Walpole rettete sich in seine Equipage, in welcher er schnell davon fuhr; er hatte aber den Befehl zurückgelassen, daß die Jäger mit den Hunden beim Nachzuge bleiben und auf keinen Fall ohne seine Erlaubniß Jagd auf die Maroons machen sollten. Die teuflische Wuth der unbändigen Thiere hatte Alle gleichmäßig erschreckt. Man lobte den Befehl des menschenfreundlichen Mannes, aber er wurde dennoch nicht befolgt.
Denn als es Abend werden wollte, stiegen sechs Männer rasch durch die Schluchten der Furryberge gegen die Wälder hinauf. Voran schritt der Neger Cato, dann folgten Williamson, Craskell und zwei ihrer Leute, die als kühne und ausgezeichnete Schützen bekannt waren; den Schluß machte der spanische Jäger, welcher zwei der stärksten Bluthunde führte.

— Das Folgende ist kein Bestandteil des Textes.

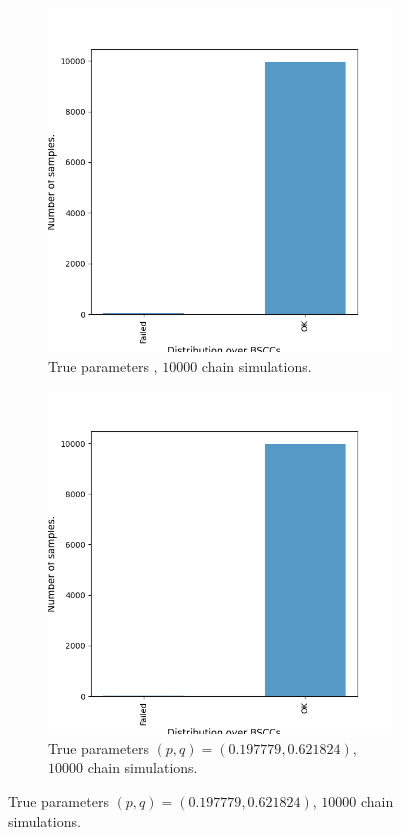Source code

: \begin{figure}[H]
    \centering
    \begin{subfigure}{0.48\textwidth}
        \centering
        \includegraphics[width=\linewidth]{figures/zeroconf4_data.png}
        \caption{True parameters , $10000$ chain simulations.}
    \end{subfigure}
    \hfill
    \begin{subfigure}{0.48\textwidth}
        \centering
        \includegraphics[width=\linewidth]{figures/zeroconf10_data.png}
        \caption{True parameters $(p,q)=(0.197779, 0.621824)$, $10000$ chain simulations.}
    \end{subfigure}
\end{figure}


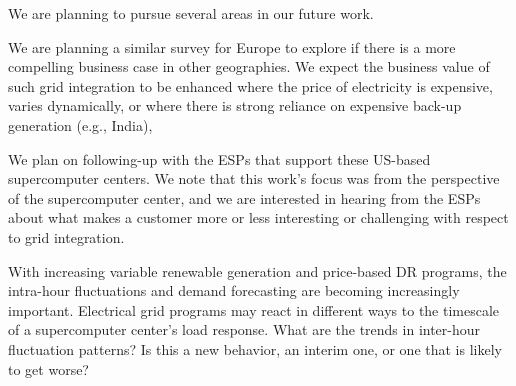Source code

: We are planning to pursue several areas in our future work.

We are planning a similar survey for Europe to explore if there is a more compelling business case 
in other geographies.
We expect the business value of such grid integration to be enhanced where the price of 
electricity is expensive, varies dynamically, or where there is strong reliance on expensive back-up 
generation (e.g., India),   

We plan on following-up with the ESPs that support these US-based supercomputer 
centers. We note that this work's focus was from the perspective of the supercomputer center, and 
we are interested in hearing from the ESPs about what makes a customer more or less interesting or 
challenging with respect to grid integration.

With increasing variable renewable generation and price-based DR programs, the intra-hour fluctuations 
and demand forecasting are becoming increasingly important. 
Electrical grid programs may react in different ways to the timescale of a supercomputer center's load response.
What are the trends 
in inter-hour fluctuation patterns?  Is this a new behavior, an interim one, or one that is likely to get worse?  



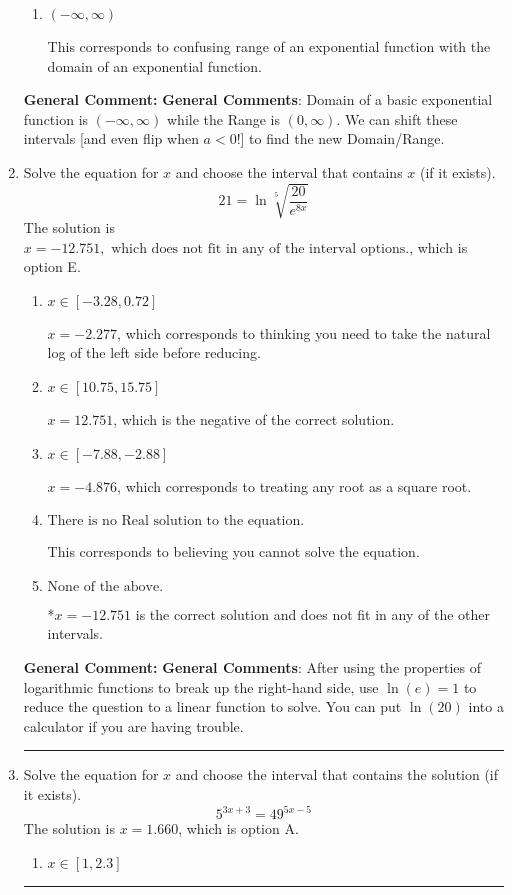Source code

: \documentclass{extbook}[14pt]
\newcommand{\litem}[1]{\item #1

\rule{\textwidth}{0.4pt}}
\begin{document}
\begin{enumerate}
{\begin{enumerate}[label=\Alph*.]
$(-\infty, 1]$, which corresponds to including the endpoint.
\item \( (-\infty, \infty) \)

This corresponds to confusing range of an exponential function with the domain of an exponential function.
\end{enumerate}

\textbf{General Comment:} \textbf{General Comments}: Domain of a basic exponential function is $(-\infty, \infty)$ while the Range is $(0, \infty)$. We can shift these intervals [and even flip when $a<0$!] to find the new Domain/Range.
}
\litem{
 Solve the equation for $x$ and choose the interval that contains $x$ (if it exists).
\[  21 = \ln{\sqrt[5]{\frac{20}{e^{8x}}}} \]The solution is \( x = -12.751, \text{ which does not fit in any of the interval options.} \), which is option E.\begin{enumerate}[label=\Alph*.]
\item \( x \in [-3.28, 0.72] \)

$x = -2.277$, which corresponds to thinking you need to take the natural log of the left side before reducing.
\item \( x \in [10.75, 15.75] \)

$x = 12.751$, which is the negative of the correct solution.
\item \( x \in [-7.88, -2.88] \)

$x = -4.876$, which corresponds to treating any root as a square root.
\item \( \text{There is no Real solution to the equation.} \)

This corresponds to believing you cannot solve the equation.
\item \( \text{None of the above.} \)

*$x = -12.751$ is the correct solution and does not fit in any of the other intervals.
\end{enumerate}

\textbf{General Comment:} \textbf{General Comments}: After using the properties of logarithmic functions to break up the right-hand side, use $\ln(e) = 1$ to reduce the question to a linear function to solve. You can put $\ln(20)$ into a calculator if you are having trouble.
}
\litem{
Solve the equation for $x$ and choose the interval that contains the solution (if it exists).
\[ 5^{3x+3} = 49^{5x-5} \]The solution is \( x = 1.660 \), which is option A.\begin{enumerate}[label=\Alph*.]
\item \( x \in [1, 2.3] \)


\end{enumerate}}
\end{enumerate}
\end{document}
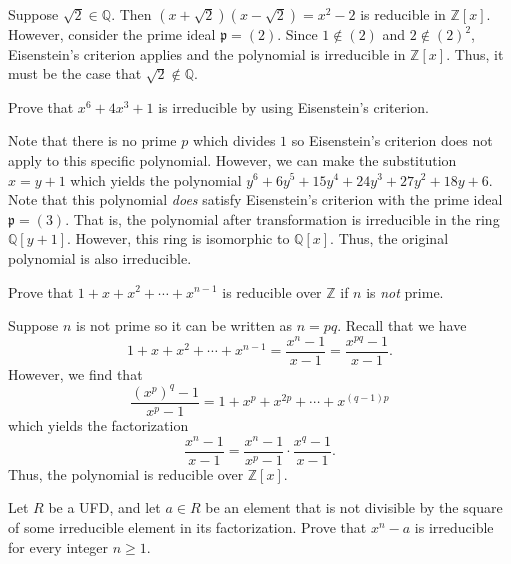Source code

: \documentclass[../../master.tex]{subfiles}
\begin{document}
\begin{solution}
    Suppose $\sqrt{2} \in \mathbb{Q}$. 
    Then $(x + \sqrt{2}) (x - \sqrt{2}) = x^2 - 2$ is reducible in $\mathbb{Z}[x]$.
    However, consider the prime ideal $\mathfrak{p} = (2)$.
    Since $1 \notin (2)$ and $2 \notin (2)^2$, Eisenstein's criterion applies and the polynomial is irreducible in $\mathbb{Z}[x]$.
    Thus, it must be the case that $\sqrt{2} \notin \mathbb{Q}$.
\end{solution}

\begin{problem}
    Prove that $x^{6} + 4x^3 + 1$ is irreducible by using Eisenstein's criterion.
\end{problem}

\begin{solution}
    Note that there is no prime $p$ which divides $1$ so Eisenstein's criterion does not apply to this specific polynomial.
    However, we can make the substitution $x = y + 1$ which yields the polynomial $y^{6}+6y^{5}+15y^{4}+24y^3+27y^2+18y+6$.
    Note that this polynomial \textit{does} satisfy Eisenstein's criterion with the prime ideal $\mathfrak{p} = (3)$.
    That is, the polynomial after transformation is irreducible in the ring $\mathbb{Q}[y + 1]$.
    However, this ring is isomorphic to $\mathbb{Q}[x]$. 
    Thus, the original polynomial is also irreducible.
\end{solution}

\begin{problem}
    Prove that $1 + x + x^2 + \cdots + x^{n-1}$ is reducible over $\mathbb{Z}$ if $n$ is \textit{not} prime.
\end{problem}

\begin{solution}
    Suppose $n$ is not prime so it can be written as $n = pq$.
    Recall that we have
    \[
    1 + x + x^2 + \cdots + x^{n-1} = \frac{x^{n} - 1}{x - 1} = \frac{x^{pq} - 1}{x - 1}.
    \]
    However, we find that 
    \[
        \frac{(x^{p})^{q} - 1}{x^{p} - 1} = 1 + x^{p} + x^{2p} + \cdots + x^{(q-1)p}
    \]
    which yields the factorization
    \[
        \frac{x^{n} - 1}{x - 1} = \frac{x^{n} - 1}{x^{p} - 1} \cdot \frac{x^{q} - 1}{x - 1}.
    \]
    Thus, the polynomial is reducible over $\mathbb{Z}[x]$.
\end{solution}

\begin{problem}
    Let $R$ be a UFD, and let $a \in R$ be an element that is not divisible by the square of some irreducible element in its factorization.
    Prove that $x^{n} - a$ is irreducible for every integer $n \geq 1$.
\end{problem}
\end{document}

Bald verloren sie sich in dem Schatten dieser unermeßlichen Einöden und kletterten schweigend zu den hohen Gipfeln auf Pfaden empor, wo ein einziger Fehltritt, ein loser Stein, ein fußbreites Abweichen des vorschreitenden Führers sie ohne Rettung in die Abgründe gestürzt hätte.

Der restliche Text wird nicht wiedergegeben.